As previously noted some examples of SCSC may be hypocellular and collagenized suggesting a reactive process such as granulation tissue or even a myofibroblastic-dominant lesion such as nodular fasciitis or inflammatory myofibroblastic tumor (IMT), the latter reported occurring in the larynx [18]. IMTs are moderately cellular with a proliferation of spindle-shaped cells including enlarged nuclei but with ample basophilic appearing cytoplasm (low nuclear-to-cytoplasmic ratio) and an absence of a striking degree of nuclear pleomorphism. Intranuclear eosinophilic inclusions may be identified. Inflammation shows a predominance of lymphocytes, plasma cells and eosinophils. Mitotic figures may be encountered but atypical mitoses are not seen. The findings of atypical mitoses should prompt consideration of a malignancy. IMTs are not encapsulated but they do not exhibit the insidious pattern of infiltration of adjacent tissues which is characteristic of malignant neoplasms such as SCSC. IMTs typically lack staining for epithelial markers (e.g., cytokeratins, p63, and p40) although focal cytokeratin reactivity may be seen. In addition, the myofibroblastic cell component may be muscle specific actin (HHF35), smooth muscle actin, and vimentin positive. IMTs may show the presence of anaplastic lymphoma kinase (ALK) gene rearrangements and its expression in IMT is indicative of oncogenic ALK expression representing an important mechanism in the pathogenesis of IMT and supporting the concept that IMTs are neoplastic. Of note, while > 90% of pediatric IMTs show gene rearrangements, 90% of fusion negative IMTs occur in adults [19], so the absence of ALK would not exclude a possible diagnosis of IMT. ALK-negative IMTs have alterations of ROS1 and PDGFRB, among other genes [17]. ROS1 antibody can be utilized as a reliable predictor of ROS1 gene rearrangement [20]. Additionally, evidence of ETV6-NTRK3 fusion has been reported in ALK-negative IMTs [21].

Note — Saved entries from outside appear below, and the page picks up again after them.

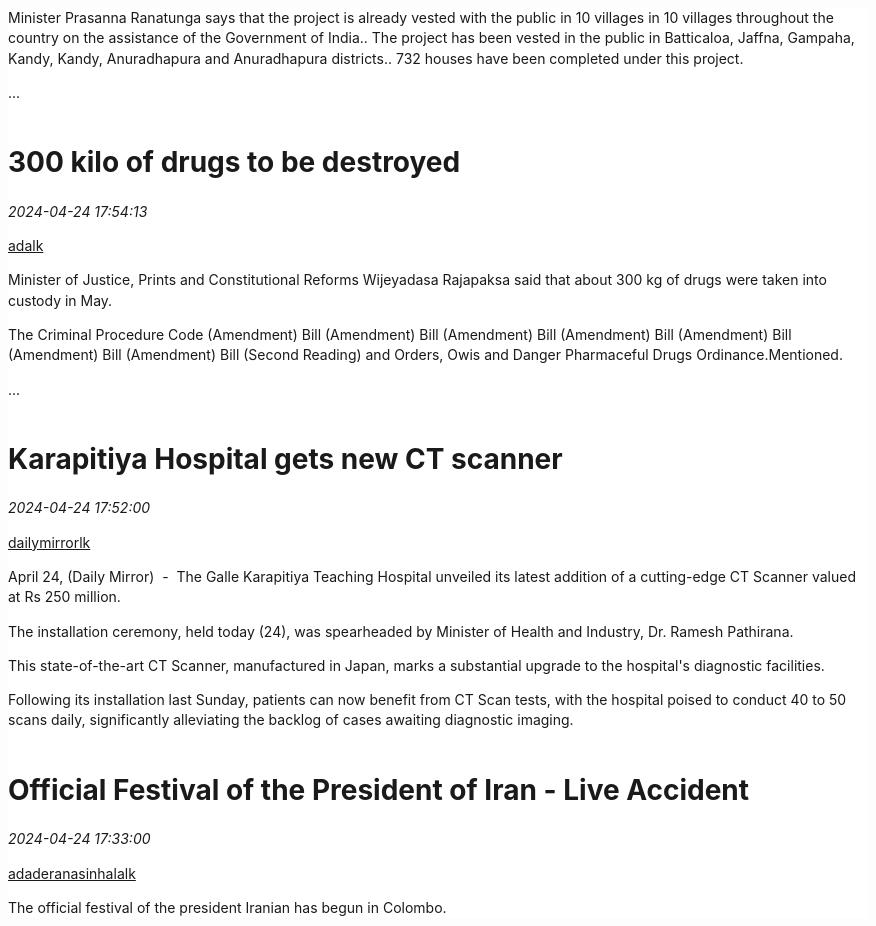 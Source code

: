 Minister Prasanna Ranatunga says that the project is already vested with the public in 10 villages in 10 villages throughout the country on the assistance of the Government of India.. The project has been vested in the public in Batticaloa, Jaffna, Gampaha, Kandy, Kandy, Anuradhapura and Anuradhapura districts.. 732 houses have been completed under this project.

...



# 300 kilo of drugs to be destroyed

*2024-04-24 17:54:13*

[adalk](https://www.ada.lk/breaking_news/මත්ද්‍රව්‍ය-කිලෝ-300ක්-විනාශ-කිරීමට-යයි/11-409243)

Minister of Justice, Prints and Constitutional Reforms Wijeyadasa Rajapaksa said that about 300 kg of drugs were taken into custody in May.

The Criminal Procedure Code (Amendment) Bill (Amendment) Bill (Amendment) Bill (Amendment) Bill (Amendment) Bill (Amendment) Bill (Amendment) Bill (Second Reading) and Orders, Owis and Danger Pharmaceful Drugs Ordinance.Mentioned.

...



# Karapitiya Hospital gets new CT scanner

*2024-04-24 17:52:00*

[dailymirrorlk](https://www.dailymirror.lk/breaking-news/Karapitiya-Hospital-gets-new-CT-scanner/108-281293)

April 24, (Daily Mirror)  -  The Galle Karapitiya Teaching Hospital unveiled its latest addition of a cutting-edge CT Scanner valued at Rs 250 million.

The installation ceremony, held today (24), was spearheaded by Minister of Health and Industry, Dr. Ramesh Pathirana.

This state-of-the-art CT Scanner, manufactured in Japan, marks a substantial upgrade to the hospital's diagnostic facilities.

Following its installation last Sunday, patients can now benefit from CT Scan tests, with the hospital poised to conduct 40 to 50 scans daily, significantly alleviating the backlog of cases awaiting diagnostic imaging.



# Official Festival of the President of Iran - Live Accident

*2024-04-24 17:33:00*

[adaderanasinhalalk](http://sinhala.adaderana.lk/news/195935)

The official festival of the president Iranian has begun in Colombo.

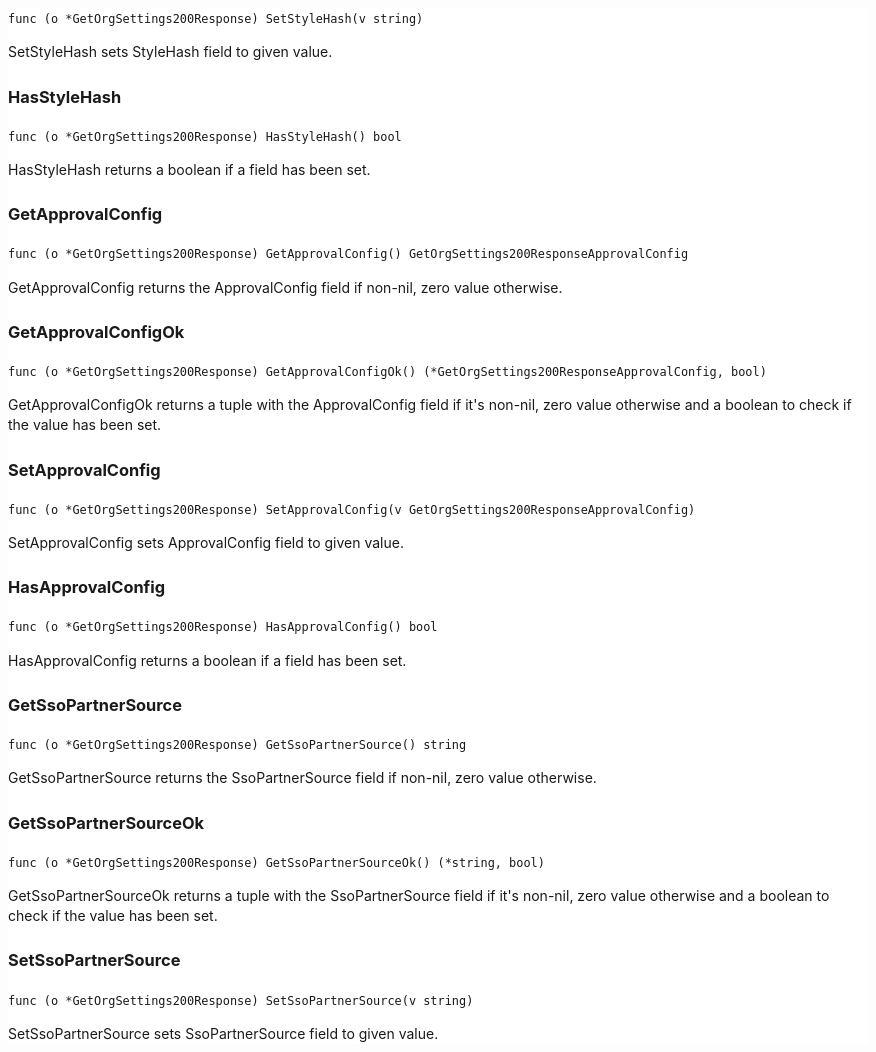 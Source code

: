 `func (o *GetOrgSettings200Response) SetStyleHash(v string)`

SetStyleHash sets StyleHash field to given value.

### HasStyleHash

`func (o *GetOrgSettings200Response) HasStyleHash() bool`

HasStyleHash returns a boolean if a field has been set.

### GetApprovalConfig

`func (o *GetOrgSettings200Response) GetApprovalConfig() GetOrgSettings200ResponseApprovalConfig`

GetApprovalConfig returns the ApprovalConfig field if non-nil, zero value otherwise.

### GetApprovalConfigOk

`func (o *GetOrgSettings200Response) GetApprovalConfigOk() (*GetOrgSettings200ResponseApprovalConfig, bool)`

GetApprovalConfigOk returns a tuple with the ApprovalConfig field if it's non-nil, zero value otherwise
and a boolean to check if the value has been set.

### SetApprovalConfig

`func (o *GetOrgSettings200Response) SetApprovalConfig(v GetOrgSettings200ResponseApprovalConfig)`

SetApprovalConfig sets ApprovalConfig field to given value.

### HasApprovalConfig

`func (o *GetOrgSettings200Response) HasApprovalConfig() bool`

HasApprovalConfig returns a boolean if a field has been set.

### GetSsoPartnerSource

`func (o *GetOrgSettings200Response) GetSsoPartnerSource() string`

GetSsoPartnerSource returns the SsoPartnerSource field if non-nil, zero value otherwise.

### GetSsoPartnerSourceOk

`func (o *GetOrgSettings200Response) GetSsoPartnerSourceOk() (*string, bool)`

GetSsoPartnerSourceOk returns a tuple with the SsoPartnerSource field if it's non-nil, zero value otherwise
and a boolean to check if the value has been set.

### SetSsoPartnerSource

`func (o *GetOrgSettings200Response) SetSsoPartnerSource(v string)`

SetSsoPartnerSource sets SsoPartnerSource field to given value.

Rarely, mucosal malignant melanoma may occur in the larynx [22] and include epithelioid and/or spindle-shaped cells. However, melanomas will be immunoreactive for S100 protein and SOX10, as well as melanoma-related markers including HMB45, Melan A, tyrosinase, MART1 and MITF1, findings that will be absent in carcinomas or sarcomas.

Conclusions

Differentiating upper aerodigestive tract SCSC from sarcoma can be challenging, especially with limited tissue sampling. SCSCs are superficial mucosal lesions, an uncommon feature with sarcomas. In the presence of biphasic histologic features, including differentiated SCC (i.e., intraepithelial dysplasia and/or invasive differentiated SCC) coupled with the presence of a malignant spindle-shaped and pleomorphic cell component, a diagnosis of SCSC can be rendered. Challenges occur when a given neoplasm only manifests the spindle-shaped cell component precluding a definitive diagnosis by light microscopy alone. In such instances, the identification by immunohistochemistry of epithelial differentiation using cytokeratins, p63 and p40 can support the diagnosis. However, in a significant minority of cases, epithelial markers will be lacking. Adding to the complexity in these cases is that many SCSCs express markers associated with mesenchymal cell origin including vimentin and myogenic markers (e.g., desmin, actins). As detailed in this manuscript, in spite of lacking all evidence of epithelial differentiation, such superficially situated malignancies invariably are SCSC and should be managed accordingly, and should not be mistaken for a sarcoma.